*About this exercise*
The answer should consist of every line of the material, repeated verbatim.

========================================================================

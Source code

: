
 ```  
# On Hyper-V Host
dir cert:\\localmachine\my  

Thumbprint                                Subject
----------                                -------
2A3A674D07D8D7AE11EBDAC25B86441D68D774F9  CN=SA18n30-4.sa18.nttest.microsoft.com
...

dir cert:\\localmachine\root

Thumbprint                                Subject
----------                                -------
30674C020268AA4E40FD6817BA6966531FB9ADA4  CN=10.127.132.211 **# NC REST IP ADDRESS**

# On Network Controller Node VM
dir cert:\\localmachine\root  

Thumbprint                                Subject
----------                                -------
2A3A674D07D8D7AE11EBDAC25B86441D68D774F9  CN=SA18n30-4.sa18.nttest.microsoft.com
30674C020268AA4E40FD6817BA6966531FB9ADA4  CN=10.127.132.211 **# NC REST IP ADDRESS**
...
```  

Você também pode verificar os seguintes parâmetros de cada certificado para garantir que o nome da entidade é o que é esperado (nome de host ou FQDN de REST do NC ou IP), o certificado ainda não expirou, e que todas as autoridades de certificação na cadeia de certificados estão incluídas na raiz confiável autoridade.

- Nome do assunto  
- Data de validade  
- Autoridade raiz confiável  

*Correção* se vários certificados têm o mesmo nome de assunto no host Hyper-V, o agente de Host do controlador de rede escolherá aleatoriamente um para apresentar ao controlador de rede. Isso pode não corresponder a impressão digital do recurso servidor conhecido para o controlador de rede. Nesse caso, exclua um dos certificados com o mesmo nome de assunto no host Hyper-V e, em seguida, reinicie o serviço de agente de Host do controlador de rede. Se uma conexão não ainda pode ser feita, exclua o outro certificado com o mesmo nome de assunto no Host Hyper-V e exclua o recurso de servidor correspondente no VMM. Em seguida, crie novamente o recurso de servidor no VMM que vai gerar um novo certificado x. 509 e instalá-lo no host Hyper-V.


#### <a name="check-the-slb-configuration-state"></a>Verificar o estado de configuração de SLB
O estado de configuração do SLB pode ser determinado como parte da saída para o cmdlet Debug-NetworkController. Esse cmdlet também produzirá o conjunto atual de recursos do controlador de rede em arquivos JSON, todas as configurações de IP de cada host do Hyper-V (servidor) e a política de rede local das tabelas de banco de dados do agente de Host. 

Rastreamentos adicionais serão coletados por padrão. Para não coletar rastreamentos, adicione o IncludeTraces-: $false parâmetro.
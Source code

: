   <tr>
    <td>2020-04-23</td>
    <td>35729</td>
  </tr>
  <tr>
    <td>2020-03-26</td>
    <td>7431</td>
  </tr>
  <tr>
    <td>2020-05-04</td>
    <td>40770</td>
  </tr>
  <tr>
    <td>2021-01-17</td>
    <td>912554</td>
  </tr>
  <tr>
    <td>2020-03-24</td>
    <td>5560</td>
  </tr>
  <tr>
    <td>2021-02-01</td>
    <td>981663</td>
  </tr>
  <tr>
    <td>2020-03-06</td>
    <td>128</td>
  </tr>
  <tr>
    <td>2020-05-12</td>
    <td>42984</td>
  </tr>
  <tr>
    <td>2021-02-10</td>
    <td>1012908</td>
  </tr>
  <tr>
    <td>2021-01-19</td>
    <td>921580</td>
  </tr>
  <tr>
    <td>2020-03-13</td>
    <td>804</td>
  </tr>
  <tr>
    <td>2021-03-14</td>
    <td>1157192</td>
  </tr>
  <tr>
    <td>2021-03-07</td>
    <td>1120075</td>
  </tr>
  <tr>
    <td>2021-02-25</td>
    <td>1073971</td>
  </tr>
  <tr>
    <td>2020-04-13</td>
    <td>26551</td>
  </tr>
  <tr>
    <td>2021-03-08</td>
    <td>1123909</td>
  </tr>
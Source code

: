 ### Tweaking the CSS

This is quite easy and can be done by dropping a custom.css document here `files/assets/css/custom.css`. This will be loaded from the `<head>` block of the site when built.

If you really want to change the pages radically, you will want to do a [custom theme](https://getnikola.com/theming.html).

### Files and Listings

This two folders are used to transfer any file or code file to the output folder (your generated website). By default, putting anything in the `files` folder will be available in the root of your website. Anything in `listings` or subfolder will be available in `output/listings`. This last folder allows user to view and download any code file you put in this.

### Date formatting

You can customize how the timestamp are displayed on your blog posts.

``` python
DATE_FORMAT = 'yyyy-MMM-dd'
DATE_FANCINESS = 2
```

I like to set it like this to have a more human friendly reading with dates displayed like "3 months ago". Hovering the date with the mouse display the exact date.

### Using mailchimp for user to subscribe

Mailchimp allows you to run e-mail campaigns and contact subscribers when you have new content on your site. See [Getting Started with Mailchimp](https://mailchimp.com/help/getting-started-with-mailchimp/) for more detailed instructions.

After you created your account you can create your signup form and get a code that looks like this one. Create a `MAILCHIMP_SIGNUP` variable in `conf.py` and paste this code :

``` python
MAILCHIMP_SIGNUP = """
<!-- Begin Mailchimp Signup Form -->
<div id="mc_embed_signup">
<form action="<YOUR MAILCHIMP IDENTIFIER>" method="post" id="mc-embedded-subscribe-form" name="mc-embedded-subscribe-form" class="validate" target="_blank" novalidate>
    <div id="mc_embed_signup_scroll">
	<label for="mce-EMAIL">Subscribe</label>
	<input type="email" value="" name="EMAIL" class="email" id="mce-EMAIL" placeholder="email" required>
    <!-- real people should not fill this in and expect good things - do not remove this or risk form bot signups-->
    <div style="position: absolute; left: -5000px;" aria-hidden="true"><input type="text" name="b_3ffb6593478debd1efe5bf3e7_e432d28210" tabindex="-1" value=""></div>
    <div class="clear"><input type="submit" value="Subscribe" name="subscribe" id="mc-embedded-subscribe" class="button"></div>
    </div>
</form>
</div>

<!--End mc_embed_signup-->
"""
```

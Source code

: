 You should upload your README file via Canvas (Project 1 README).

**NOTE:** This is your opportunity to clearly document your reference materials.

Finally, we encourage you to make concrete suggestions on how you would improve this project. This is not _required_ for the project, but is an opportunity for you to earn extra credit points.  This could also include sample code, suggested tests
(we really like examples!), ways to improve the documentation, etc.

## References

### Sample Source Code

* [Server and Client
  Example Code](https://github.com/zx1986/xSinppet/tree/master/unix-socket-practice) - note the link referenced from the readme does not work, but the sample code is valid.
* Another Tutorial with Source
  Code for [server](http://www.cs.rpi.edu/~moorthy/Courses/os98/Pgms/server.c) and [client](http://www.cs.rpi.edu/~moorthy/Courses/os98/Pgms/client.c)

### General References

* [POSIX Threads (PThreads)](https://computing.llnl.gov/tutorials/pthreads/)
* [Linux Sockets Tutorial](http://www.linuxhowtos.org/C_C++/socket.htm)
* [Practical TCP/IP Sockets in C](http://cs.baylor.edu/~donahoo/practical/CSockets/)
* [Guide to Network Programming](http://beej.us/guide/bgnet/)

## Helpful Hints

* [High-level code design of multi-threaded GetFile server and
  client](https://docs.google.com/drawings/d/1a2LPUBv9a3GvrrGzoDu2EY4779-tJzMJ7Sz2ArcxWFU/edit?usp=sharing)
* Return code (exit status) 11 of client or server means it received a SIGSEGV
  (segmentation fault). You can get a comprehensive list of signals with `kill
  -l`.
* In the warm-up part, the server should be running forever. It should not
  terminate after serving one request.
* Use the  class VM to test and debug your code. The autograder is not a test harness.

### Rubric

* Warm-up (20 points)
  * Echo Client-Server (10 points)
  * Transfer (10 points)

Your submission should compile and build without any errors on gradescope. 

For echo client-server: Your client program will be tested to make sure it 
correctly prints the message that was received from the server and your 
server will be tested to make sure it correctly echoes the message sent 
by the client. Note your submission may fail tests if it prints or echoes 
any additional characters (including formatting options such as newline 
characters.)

========================================================================

*Response to this task*
Source code

:
 ```  
# On Hyper-V Host
dir cert:\\localmachine\my  

Thumbprint                                Subject
----------                                -------
2A3A674D07D8D7AE11EBDAC25B86441D68D774F9  CN=SA18n30-4.sa18.nttest.microsoft.com
...

dir cert:\\localmachine\root

Thumbprint                                Subject
----------                                -------
30674C020268AA4E40FD6817BA6966531FB9ADA4  CN=10.127.132.211 **# NC REST IP ADDRESS**

# On Network Controller Node VM
dir cert:\\localmachine\root  

Thumbprint                                Subject
----------                                -------
2A3A674D07D8D7AE11EBDAC25B86441D68D774F9  CN=SA18n30-4.sa18.nttest.microsoft.com
30674C020268AA4E40FD6817BA6966531FB9ADA4  CN=10.127.132.211 **# NC REST IP ADDRESS**
...
```  

Você também pode verificar os seguintes parâmetros de cada certificado para garantir que o nome da entidade é o que é esperado (nome de host ou FQDN de REST do NC ou IP), o certificado ainda não expirou, e que todas as autoridades de certificação na cadeia de certificados estão incluídas na raiz confiável autoridade.

- Nome do assunto  
- Data de validade  
- Autoridade raiz confiável  

*Correção* se vários certificados têm o mesmo nome de assunto no host Hyper-V, o agente de Host do controlador de rede escolherá aleatoriamente um para apresentar ao controlador de rede. Isso pode não corresponder a impressão digital do recurso servidor conhecido para o controlador de rede. Nesse caso, exclua um dos certificados com o mesmo nome de assunto no host Hyper-V e, em seguida, reinicie o serviço de agente de Host do controlador de rede. Se uma conexão não ainda pode ser feita, exclua o outro certificado com o mesmo nome de assunto no Host Hyper-V e exclua o recurso de servidor correspondente no VMM. Em seguida, crie novamente o recurso de servidor no VMM que vai gerar um novo certificado x. 509 e instalá-lo no host Hyper-V.


#### <a name="check-the-slb-configuration-state"></a>Verificar o estado de configuração de SLB
O estado de configuração do SLB pode ser determinado como parte da saída para o cmdlet Debug-NetworkController. Esse cmdlet também produzirá o conjunto atual de recursos do controlador de rede em arquivos JSON, todas as configurações de IP de cada host do Hyper-V (servidor) e a política de rede local das tabelas de banco de dados do agente de Host. 

Rastreamentos adicionais serão coletados por padrão. Para não coletar rastreamentos, adicione o IncludeTraces-: $false parâmetro.
Source code

:   <tr>
    <td>2020-04-23</td>
    <td>35729</td>
  </tr>
  <tr>
    <td>2020-03-26</td>
    <td>7431</td>
  </tr>
  <tr>
    <td>2020-05-04</td>
    <td>40770</td>
  </tr>
  <tr>
    <td>2021-01-17</td>
    <td>912554</td>
  </tr>
  <tr>
    <td>2020-03-24</td>
    <td>5560</td>
  </tr>
  <tr>
    <td>2021-02-01</td>
    <td>981663</td>
  </tr>
  <tr>
    <td>2020-03-06</td>
    <td>128</td>
  </tr>
  <tr>
    <td>2020-05-12</td>
    <td>42984</td>
  </tr>
  <tr>
    <td>2021-02-10</td>
    <td>1012908</td>
  </tr>
  <tr>
    <td>2021-01-19</td>
    <td>921580</td>
  </tr>
  <tr>
    <td>2020-03-13</td>
    <td>804</td>
  </tr>
  <tr>
    <td>2021-03-14</td>
    <td>1157192</td>
  </tr>
  <tr>
    <td>2021-03-07</td>
    <td>1120075</td>
  </tr>
  <tr>
    <td>2021-02-25</td>
    <td>1073971</td>
  </tr>
  <tr>
    <td>2020-04-13</td>
    <td>26551</td>
  </tr>
  <tr>
    <td>2021-03-08</td>
    <td>1123909</td>
  </tr>
Source code

: ### Tweaking the CSS

This is quite easy and can be done by dropping a custom.css document here `files/assets/css/custom.css`. This will be loaded from the `<head>` block of the site when built.

If you really want to change the pages radically, you will want to do a [custom theme](https://getnikola.com/theming.html).

### Files and Listings

This two folders are used to transfer any file or code file to the output folder (your generated website). By default, putting anything in the `files` folder will be available in the root of your website. Anything in `listings` or subfolder will be available in `output/listings`. This last folder allows user to view and download any code file you put in this.

### Date formatting

You can customize how the timestamp are displayed on your blog posts.

``` python
DATE_FORMAT = 'yyyy-MMM-dd'
DATE_FANCINESS = 2
```

I like to set it like this to have a more human friendly reading with dates displayed like "3 months ago". Hovering the date with the mouse display the exact date.

### Using mailchimp for user to subscribe

Mailchimp allows you to run e-mail campaigns and contact subscribers when you have new content on your site. See [Getting Started with Mailchimp](https://mailchimp.com/help/getting-started-with-mailchimp/) for more detailed instructions.

After you created your account you can create your signup form and get a code that looks like this one. Create a `MAILCHIMP_SIGNUP` variable in `conf.py` and paste this code :

``` python
MAILCHIMP_SIGNUP = """
<!-- Begin Mailchimp Signup Form -->
<div id="mc_embed_signup">
<form action="<YOUR MAILCHIMP IDENTIFIER>" method="post" id="mc-embedded-subscribe-form" name="mc-embedded-subscribe-form" class="validate" target="_blank" novalidate>
    <div id="mc_embed_signup_scroll">
	<label for="mce-EMAIL">Subscribe</label>
	<input type="email" value="" name="EMAIL" class="email" id="mce-EMAIL" placeholder="email" required>
    <!-- real people should not fill this in and expect good things - do not remove this or risk form bot signups-->
    <div style="position: absolute; left: -5000px;" aria-hidden="true"><input type="text" name="b_3ffb6593478debd1efe5bf3e7_e432d28210" tabindex="-1" value=""></div>
    <div class="clear"><input type="submit" value="Subscribe" name="subscribe" id="mc-embedded-subscribe" class="button"></div>
    </div>
</form>
</div>

<!--End mc_embed_signup-->
"""
```

Source code

: You should upload your README file via Canvas (Project 1 README).

**NOTE:** This is your opportunity to clearly document your reference materials.

Finally, we encourage you to make concrete suggestions on how you would improve this project. This is not _required_ for the project, but is an opportunity for you to earn extra credit points.  This could also include sample code, suggested tests
(we really like examples!), ways to improve the documentation, etc.

## References

### Sample Source Code

* [Server and Client
  Example Code](https://github.com/zx1986/xSinppet/tree/master/unix-socket-practice) - note the link referenced from the readme does not work, but the sample code is valid.
* Another Tutorial with Source
  Code for [server](http://www.cs.rpi.edu/~moorthy/Courses/os98/Pgms/server.c) and [client](http://www.cs.rpi.edu/~moorthy/Courses/os98/Pgms/client.c)

### General References

* [POSIX Threads (PThreads)](https://computing.llnl.gov/tutorials/pthreads/)
* [Linux Sockets Tutorial](http://www.linuxhowtos.org/C_C++/socket.htm)
* [Practical TCP/IP Sockets in C](http://cs.baylor.edu/~donahoo/practical/CSockets/)
* [Guide to Network Programming](http://beej.us/guide/bgnet/)

## Helpful Hints

* [High-level code design of multi-threaded GetFile server and
  client](https://docs.google.com/drawings/d/1a2LPUBv9a3GvrrGzoDu2EY4779-tJzMJ7Sz2ArcxWFU/edit?usp=sharing)
* Return code (exit status) 11 of client or server means it received a SIGSEGV
  (segmentation fault). You can get a comprehensive list of signals with `kill
  -l`.
* In the warm-up part, the server should be running forever. It should not
  terminate after serving one request.
* Use the  class VM to test and debug your code. The autograder is not a test harness.

### Rubric

* Warm-up (20 points)
  * Echo Client-Server (10 points)
  * Transfer (10 points)

Your submission should compile and build without any errors on gradescope. 

For echo client-server: Your client program will be tested to make sure it 
correctly prints the message that was received from the server and your 
server will be tested to make sure it correctly echoes the message sent 
by the client. Note your submission may fail tests if it prints or echoes 
any additional characters (including formatting options such as newline 
characters.)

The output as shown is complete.